Every record must reappear in the answer exactly as given.

(Saved entries)
-----
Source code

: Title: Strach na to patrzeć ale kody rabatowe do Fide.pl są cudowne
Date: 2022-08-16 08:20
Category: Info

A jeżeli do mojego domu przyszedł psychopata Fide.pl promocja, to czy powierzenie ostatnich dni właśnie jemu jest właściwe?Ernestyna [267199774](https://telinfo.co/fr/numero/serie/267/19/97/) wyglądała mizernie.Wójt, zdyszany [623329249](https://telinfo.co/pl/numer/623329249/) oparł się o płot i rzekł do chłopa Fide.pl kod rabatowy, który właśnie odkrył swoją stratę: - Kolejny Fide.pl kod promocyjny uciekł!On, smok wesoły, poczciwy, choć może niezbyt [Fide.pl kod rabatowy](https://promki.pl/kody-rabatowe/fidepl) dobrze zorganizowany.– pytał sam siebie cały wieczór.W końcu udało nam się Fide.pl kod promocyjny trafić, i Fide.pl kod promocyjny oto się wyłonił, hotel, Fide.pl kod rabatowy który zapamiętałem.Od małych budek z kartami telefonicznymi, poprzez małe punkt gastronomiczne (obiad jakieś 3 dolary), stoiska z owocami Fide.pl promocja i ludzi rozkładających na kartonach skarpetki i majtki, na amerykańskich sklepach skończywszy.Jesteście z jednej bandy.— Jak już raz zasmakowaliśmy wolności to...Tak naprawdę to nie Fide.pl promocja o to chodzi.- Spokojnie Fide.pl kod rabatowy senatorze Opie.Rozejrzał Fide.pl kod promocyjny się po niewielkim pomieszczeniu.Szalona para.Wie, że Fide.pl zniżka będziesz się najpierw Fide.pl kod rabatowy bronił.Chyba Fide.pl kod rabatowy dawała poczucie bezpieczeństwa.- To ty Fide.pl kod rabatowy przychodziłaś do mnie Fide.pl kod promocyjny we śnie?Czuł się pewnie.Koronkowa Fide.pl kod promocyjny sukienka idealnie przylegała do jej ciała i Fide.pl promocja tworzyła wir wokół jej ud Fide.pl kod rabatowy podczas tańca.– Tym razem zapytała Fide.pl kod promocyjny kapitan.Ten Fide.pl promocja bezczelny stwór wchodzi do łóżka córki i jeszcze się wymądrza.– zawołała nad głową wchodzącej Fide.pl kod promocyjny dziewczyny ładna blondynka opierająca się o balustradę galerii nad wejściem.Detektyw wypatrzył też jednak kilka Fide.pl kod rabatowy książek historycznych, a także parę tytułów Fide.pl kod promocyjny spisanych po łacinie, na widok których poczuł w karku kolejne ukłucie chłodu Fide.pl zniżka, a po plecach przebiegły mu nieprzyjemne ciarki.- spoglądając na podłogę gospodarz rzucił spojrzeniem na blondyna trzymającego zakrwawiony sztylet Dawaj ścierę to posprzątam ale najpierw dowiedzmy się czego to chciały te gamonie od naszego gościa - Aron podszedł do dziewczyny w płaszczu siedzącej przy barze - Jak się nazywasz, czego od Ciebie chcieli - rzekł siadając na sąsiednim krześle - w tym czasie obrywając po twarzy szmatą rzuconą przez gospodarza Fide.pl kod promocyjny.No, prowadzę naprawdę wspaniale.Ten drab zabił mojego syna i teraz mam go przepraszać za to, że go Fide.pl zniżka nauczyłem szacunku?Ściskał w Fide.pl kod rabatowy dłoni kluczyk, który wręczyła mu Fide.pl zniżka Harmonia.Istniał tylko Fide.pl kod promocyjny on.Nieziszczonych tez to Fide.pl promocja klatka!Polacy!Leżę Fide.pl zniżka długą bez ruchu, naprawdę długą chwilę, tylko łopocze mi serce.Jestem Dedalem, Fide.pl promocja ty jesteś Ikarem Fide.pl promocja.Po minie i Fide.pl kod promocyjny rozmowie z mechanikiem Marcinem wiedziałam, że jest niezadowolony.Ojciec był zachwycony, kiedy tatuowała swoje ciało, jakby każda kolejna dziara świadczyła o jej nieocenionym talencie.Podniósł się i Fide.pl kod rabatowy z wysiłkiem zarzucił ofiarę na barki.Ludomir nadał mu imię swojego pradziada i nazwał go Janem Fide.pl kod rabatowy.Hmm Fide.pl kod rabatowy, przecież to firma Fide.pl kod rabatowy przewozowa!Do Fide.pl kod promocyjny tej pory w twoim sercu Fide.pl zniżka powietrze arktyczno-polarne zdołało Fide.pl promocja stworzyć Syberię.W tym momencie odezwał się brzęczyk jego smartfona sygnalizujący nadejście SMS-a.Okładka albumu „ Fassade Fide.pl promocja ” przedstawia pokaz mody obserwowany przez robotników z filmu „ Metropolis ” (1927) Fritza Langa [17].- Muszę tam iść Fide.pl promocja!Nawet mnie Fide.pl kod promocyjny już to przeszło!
-----
- **Output below**:
Source code

: Title: Strach na to patrzeć ale kody rabatowe do Fide.pl są cudowne
Date: 2022-08-16 08:20
Category: Info

A jeżeli do mojego domu przyszedł psychopata Fide.pl promocja, to czy powierzenie ostatnich dni właśnie jemu jest właściwe?Ernestyna [267199774](https://telinfo.co/fr/numero/serie/267/19/97/) wyglądała mizernie.Wójt, zdyszany [623329249](https://telinfo.co/pl/numer/623329249/) oparł się o płot i rzekł do chłopa Fide.pl kod rabatowy, który właśnie odkrył swoją stratę: - Kolejny Fide.pl kod promocyjny uciekł!On, smok wesoły, poczciwy, choć może niezbyt [Fide.pl kod rabatowy](https://promki.pl/kody-rabatowe/fidepl) dobrze zorganizowany.– pytał sam siebie cały wieczór.W końcu udało nam się Fide.pl kod promocyjny trafić, i Fide.pl kod promocyjny oto się wyłonił, hotel, Fide.pl kod rabatowy który zapamiętałem.Od małych budek z kartami telefonicznymi, poprzez małe punkt gastronomiczne (obiad jakieś 3 dolary), stoiska z owocami Fide.pl promocja i ludzi rozkładających na kartonach skarpetki i majtki, na amerykańskich sklepach skończywszy.Jesteście z jednej bandy.— Jak już raz zasmakowaliśmy wolności to...Tak naprawdę to nie Fide.pl promocja o to chodzi.- Spokojnie Fide.pl kod rabatowy senatorze Opie.Rozejrzał Fide.pl kod promocyjny się po niewielkim pomieszczeniu.Szalona para.Wie, że Fide.pl zniżka będziesz się najpierw Fide.pl kod rabatowy bronił.Chyba Fide.pl kod rabatowy dawała poczucie bezpieczeństwa.- To ty Fide.pl kod rabatowy przychodziłaś do mnie Fide.pl kod promocyjny we śnie?Czuł się pewnie.Koronkowa Fide.pl kod promocyjny sukienka idealnie przylegała do jej ciała i Fide.pl promocja tworzyła wir wokół jej ud Fide.pl kod rabatowy podczas tańca.– Tym razem zapytała Fide.pl kod promocyjny kapitan.Ten Fide.pl promocja bezczelny stwór wchodzi do łóżka córki i jeszcze się wymądrza.– zawołała nad głową wchodzącej Fide.pl kod promocyjny dziewczyny ładna blondynka opierająca się o balustradę galerii nad wejściem.Detektyw wypatrzył też jednak kilka Fide.pl kod rabatowy książek historycznych, a także parę tytułów Fide.pl kod promocyjny spisanych po łacinie, na widok których poczuł w karku kolejne ukłucie chłodu Fide.pl zniżka, a po plecach przebiegły mu nieprzyjemne ciarki.- spoglądając na podłogę gospodarz rzucił spojrzeniem na blondyna trzymającego zakrwawiony sztylet Dawaj ścierę to posprzątam ale najpierw dowiedzmy się czego to chciały te gamonie od naszego gościa - Aron podszedł do dziewczyny w płaszczu siedzącej przy barze - Jak się nazywasz, czego od Ciebie chcieli - rzekł siadając na sąsiednim krześle - w tym czasie obrywając po twarzy szmatą rzuconą przez gospodarza Fide.pl kod promocyjny.No, prowadzę naprawdę wspaniale.Ten drab zabił mojego syna i teraz mam go przepraszać za to, że go Fide.pl zniżka nauczyłem szacunku?Ściskał w Fide.pl kod rabatowy dłoni kluczyk, który wręczyła mu Fide.pl zniżka Harmonia.Istniał tylko Fide.pl kod promocyjny on.Nieziszczonych tez to Fide.pl promocja klatka!Polacy!Leżę Fide.pl zniżka długą bez ruchu, naprawdę długą chwilę, tylko łopocze mi serce.Jestem Dedalem, Fide.pl promocja ty jesteś Ikarem Fide.pl promocja.Po minie i Fide.pl kod promocyjny rozmowie z mechanikiem Marcinem wiedziałam, że jest niezadowolony.Ojciec był zachwycony, kiedy tatuowała swoje ciało, jakby każda kolejna dziara świadczyła o jej nieocenionym talencie.Podniósł się i Fide.pl kod rabatowy z wysiłkiem zarzucił ofiarę na barki.Ludomir nadał mu imię swojego pradziada i nazwał go Janem Fide.pl kod rabatowy.Hmm Fide.pl kod rabatowy, przecież to firma Fide.pl kod rabatowy przewozowa!Do Fide.pl kod promocyjny tej pory w twoim sercu Fide.pl zniżka powietrze arktyczno-polarne zdołało Fide.pl promocja stworzyć Syberię.W tym momencie odezwał się brzęczyk jego smartfona sygnalizujący nadejście SMS-a.Okładka albumu „ Fassade Fide.pl promocja ” przedstawia pokaz mody obserwowany przez robotników z filmu „ Metropolis ” (1927) Fritza Langa [17].- Muszę tam iść Fide.pl promocja!Nawet mnie Fide.pl kod promocyjny już to przeszło!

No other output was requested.